Cette photo en propose une figuration plus habituelle :

Sac brodé aux piquants, Dakota, vers 1850, in Brasser Ted ed.,
Sac brodé aux piquants, Dakota, vers 1850, in Brasser Ted ed., Bo’Jou Neejee. Profiles of Canadian Indian Art, p. 140.

Celle-ci figure différentes robes sioux, dont l’une (dessin « c ») est nommée par Hassrick « femme araignée » et est donc probablement une robe de rêveuse de la Femme Double :

Décorations spécifiques pour robes de peau, in
Décorations spécifiques pour robes de peau, in Les Sioux, R. Hassrick, op. cit., p. 235

Ici la forme semble évidente quant à la suggestion : une toile, pour une toile d’araignée. Il faut noter ici que la représentation circulaire n’apparaît pas comme la seule possible. Cependant on retrouve une caractéristique commune : la construction en spirale. Enfin, les autres interprétations comme « étoile », demeurent ici a priori moins « logiques ».

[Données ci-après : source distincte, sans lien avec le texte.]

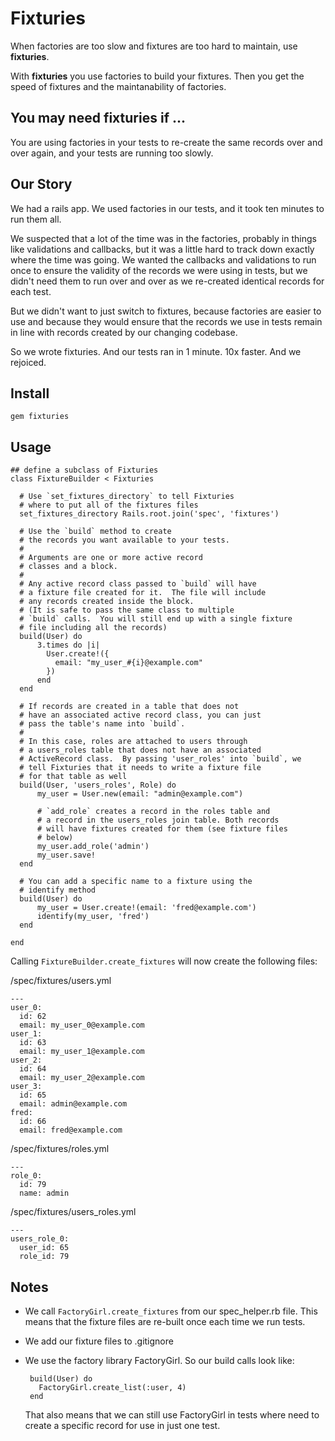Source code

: # Fixturies

When factories are too slow and fixtures are too hard to maintain, use **fixturies**.

With **fixturies** you use factories to build your fixtures.  Then you get the speed
of fixtures and the maintanability of factories.

## You may need fixturies if ...

You are using factories in your tests to re-create the same records over and over
again, and your tests are running too slowly.

## Our Story

We had a rails app.  We used factories in our tests, and it took ten minutes to run them all.

We suspected that a lot of the time was in the factories, probably in things like validations and callbacks, but it was a little hard to track down exactly where the time was going.  We wanted the callbacks and validations to run once to ensure the validity of the records we were using in tests, but we didn't need them to run over and over as we re-created identical records for each test.  

But we didn't want to just switch to fixtures, because factories are easier to use and because they would ensure that the records we use in tests remain in line with records created by our changing codebase.

So we wrote fixturies.  And our tests ran in 1 minute.  10x faster.  And we rejoiced.

## Install

`gem fixturies`

## Usage

    ## define a subclass of Fixturies
    class FixtureBuilder < Fixturies

      # Use `set_fixtures_directory` to tell Fixturies 
      # where to put all of the fixtures files
      set_fixtures_directory Rails.root.join('spec', 'fixtures')

      # Use the `build` method to create
      # the records you want available to your tests.
      #
      # Arguments are one or more active record
      # classes and a block.
      # 
      # Any active record class passed to `build` will have
      # a fixture file created for it.  The file will include
      # any records created inside the block.
      # (It is safe to pass the same class to multiple
      # `build` calls.  You will still end up with a single fixture
      # file including all the records) 
      build(User) do
          3.times do |i|
            User.create!({
              email: "my_user_#{i}@example.com"
            })
          end
      end

      # If records are created in a table that does not 
      # have an associated active record class, you can just
      # pass the table's name into `build`. 
      #
      # In this case, roles are attached to users through
      # a users_roles table that does not have an associated
      # ActiveRecord class.  By passing 'user_roles' into `build`, we
      # tell Fixturies that it needs to write a fixture file
      # for that table as well
      build(User, 'users_roles', Role) do
          my_user = User.new(email: "admin@example.com")

          # `add_role` creates a record in the roles table and
          # a record in the users_roles join table. Both records
          # will have fixtures created for them (see fixture files
          # below)
          my_user.add_role('admin')
          my_user.save!
      end

      # You can add a specific name to a fixture using the
      # identify method
      build(User) do
          my_user = User.create!(email: 'fred@example.com')
          identify(my_user, 'fred')
      end

    end


Calling `FixtureBuilder.create_fixtures` will now create the following files:

/spec/fixtures/users.yml
  
    ---
    user_0:
      id: 62
      email: my_user_0@example.com
    user_1:
      id: 63
      email: my_user_1@example.com
    user_2:
      id: 64
      email: my_user_2@example.com
    user_3:
      id: 65
      email: admin@example.com
    fred:
      id: 66
      email: fred@example.com

/spec/fixtures/roles.yml

    ---
    role_0:
      id: 79
      name: admin

/spec/fixtures/users_roles.yml

    ---
    users_role_0:
      user_id: 65
      role_id: 79


## Notes

 * We call `FactoryGirl.create_fixtures` from our spec_helper.rb file.  This means that the fixture files
   are re-built once each time we run tests.
 * We add our fixture files to .gitignore
 * We use the factory library FactoryGirl.  So our build calls look like:

        build(User) do
          FactoryGirl.create_list(:user, 4)
        end

   That also means that we can still use FactoryGirl in tests where need to create a specific record for use in just one test.
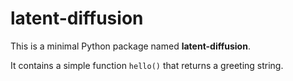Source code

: # latent-diffusion

This is a minimal Python package named **latent-diffusion**. 

It contains a simple function `hello()` that returns a greeting string.
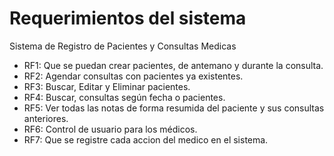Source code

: # Requerimientos del sistema
Sistema de Registro de Pacientes y Consultas Medicas

- RF1: Que se puedan crear pacientes, de antemano y durante la consulta.
- RF2: Agendar consultas con pacientes ya existentes.
- RF3: Buscar, Editar y Eliminar pacientes.
- RF4: Buscar, consultas según fecha o pacientes.
- RF5: Ver todas las notas de forma resumida del paciente y sus consultas anteriores.
- RF6: Control de usuario para los médicos.
- RF7: Que se registre cada accion del medico en el sistema.

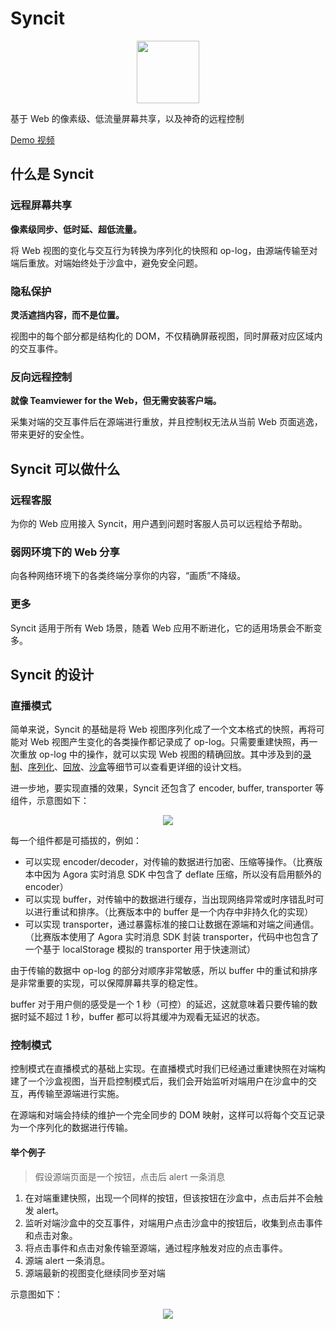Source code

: # Syncit

<p align="center">
  <img width="100px" height="100px" src="https://user-images.githubusercontent.com/13651389/79969148-a9c57280-84c3-11ea-9063-cb8066a12c66.png">
</p>

基于 Web 的像素级、低流量屏幕共享，以及神奇的远程控制

[Demo 视频](http://lab.myriptide.com/syncit-demo/syncit.mp4)

## 什么是 Syncit

### 远程屏幕共享

**像素级同步、低时延、超低流量。**

将 Web 视图的变化与交互行为转换为序列化的快照和 op-log，由源端传输至对端后重放。对端始终处于沙盒中，避免安全问题。

### 隐私保护

**灵活遮挡内容，而不是位置。**

视图中的每个部分都是结构化的 DOM，不仅精确屏蔽视图，同时屏蔽对应区域内的交互事件。

### 反向远程控制

**就像 Teamviewer for the Web，但无需安装客户端。**

采集对端的交互事件后在源端进行重放，并且控制权无法从当前 Web 页面逃逸，带来更好的安全性。

## Syncit 可以做什么

### 远程客服

为你的 Web 应用接入 Syncit，用户遇到问题时客服人员可以远程给予帮助。

### 弱网环境下的 Web 分享

向各种网络环境下的各类终端分享你的内容，“画质”不降级。

### 更多

Syncit 适用于所有 Web 场景，随着 Web 应用不断进化，它的适用场景会不断变多。

## Syncit 的设计

### 直播模式

简单来说，Syncit 的基础是将 Web 视图序列化成了一个文本格式的快照，再将可能对 Web 视图产生变化的各类操作都记录成了 op-log。只需要重建快照，再一次重放 op-log 中的操作，就可以实现 Web 视图的精确回放。其中涉及到的[录制](https://github.com/rrweb-io/rrweb/blob/master/docs/observer.zh_CN.md)、[序列化](https://github.com/rrweb-io/rrweb/blob/master/docs/serialization.zh_CN.md)、[回放](https://github.com/rrweb-io/rrweb/blob/master/docs/replay.zh_CN.md)、[沙盒](https://github.com/rrweb-io/rrweb/blob/master/docs/sandbox.zh_CN.md)等细节可以查看更详细的设计文档。

进一步地，要实现直播的效果，Syncit 还包含了 encoder, buffer, transporter 等组件，示意图如下：

<p align="center">
  <img src="https://user-images.githubusercontent.com/13651389/79969241-ca8dc800-84c3-11ea-9090-82e239382d8b.png">
</p>

每一个组件都是可插拔的，例如：

- 可以实现 encoder/decoder，对传输的数据进行加密、压缩等操作。（比赛版本中因为 Agora 实时消息 SDK 中包含了 deflate 压缩，所以没有启用额外的 encoder）
- 可以实现 buffer，对传输中的数据进行缓存，当出现网络异常或时序错乱时可以进行重试和排序。（比赛版本中的 buffer 是一个内存中非持久化的实现）
- 可以实现 transporter，通过暴露标准的接口让数据在源端和对端之间通信。（比赛版本使用了 Agora 实时消息 SDK 封装 transporter，代码中也包含了一个基于 localStorage 模拟的 transporter 用于快速测试）

由于传输的数据中 op-log 的部分对顺序非常敏感，所以 buffer 中的重试和排序是非常重要的实现，可以保障屏幕共享的稳定性。

buffer 对于用户侧的感受是一个 1 秒（可控）的延迟，这就意味着只要传输的数据时延不超过 1 秒，buffer 都可以将其缓冲为观看无延迟的状态。

### 控制模式

控制模式在直播模式的基础上实现。在直播模式时我们已经通过重建快照在对端构建了一个沙盒视图，当开启控制模式后，我们会开始监听对端用户在沙盒中的交互，再传输至源端进行实施。

在源端和对端会持续的维护一个完全同步的 DOM 映射，这样可以将每个交互记录为一个序列化的数据进行传输。

#### 举个例子

> 假设源端页面是一个按钮，点击后 alert 一条消息

1. 在对端重建快照，出现一个同样的按钮，但该按钮在沙盒中，点击后并不会触发 alert。
2. 监听对端沙盒中的交互事件，对端用户点击沙盒中的按钮后，收集到点击事件和点击对象。
3. 将点击事件和点击对象传输至源端，通过程序触发对应的点击事件。
4. 源端 alert 一条消息。
5. 源端最新的视图变化继续同步至对端

示意图如下：

<p align="center">
  <img src="https://user-images.githubusercontent.com/13651389/79991359-d2aa2f80-84e4-11ea-8611-40751b1c7800.png">
</p>
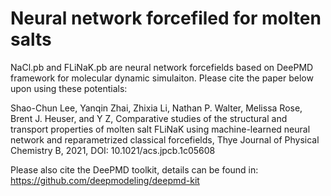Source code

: # Neural network forcefiled for molten salts

NaCl.pb and FLiNaK.pb are neural network forcefields based on DeePMD framework for molecular dynamic simulaiton.
Please cite the paper below upon using these potentials:

Shao-Chun Lee, Yanqin Zhai, Zhixia Li, Nathan P. Walter, Melissa Rose, Brent J. Heuser, and Y Z, Comparative studies of the structural and transport properties of molten salt FLiNaK using machine-learned neural network and reparametrized classical forcefields, Thye Journal of Physical Chemistry B, 2021, DOI: 10.1021/acs.jpcb.1c05608

Please also cite the DeePMD toolkit, details can be found in:
https://github.com/deepmodeling/deepmd-kit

Voici un exemple où le motif de la toile est perçu comme variation de celui de l’étoile à quatre branches :

Capuche de porte-bébé, Oglala, 1850-75, in catalogue
Capuche de porte-bébé, Oglala, 1850-75, in catalogue Hau Kola, op. cit., p. 149.

L’analyse proposée de l’objet se concentre autour des éléments suivants :

‘« The four-pointed star is in the form used by all Central Plains tribes and often called « morning star » by Cheyenne and Arapaho. The four-cornered design on top of the hood is a variation of the spiderweb. Observing that the spiderweb cannot be destroyed by bullets or arrows, which merely pass through it, leaving a hole, the Oglala associated the web with great power to protect people from harm.’ ‘It represented the heavens, the four points being the four directions, the home of the winds and the thunders. Thunder was considered a friend of the spider, and thus the spiderweb symbol helped to protect the wearer from its danger. The lines radiating from the four corners are lightning symbols.” 329 Annexes p.373’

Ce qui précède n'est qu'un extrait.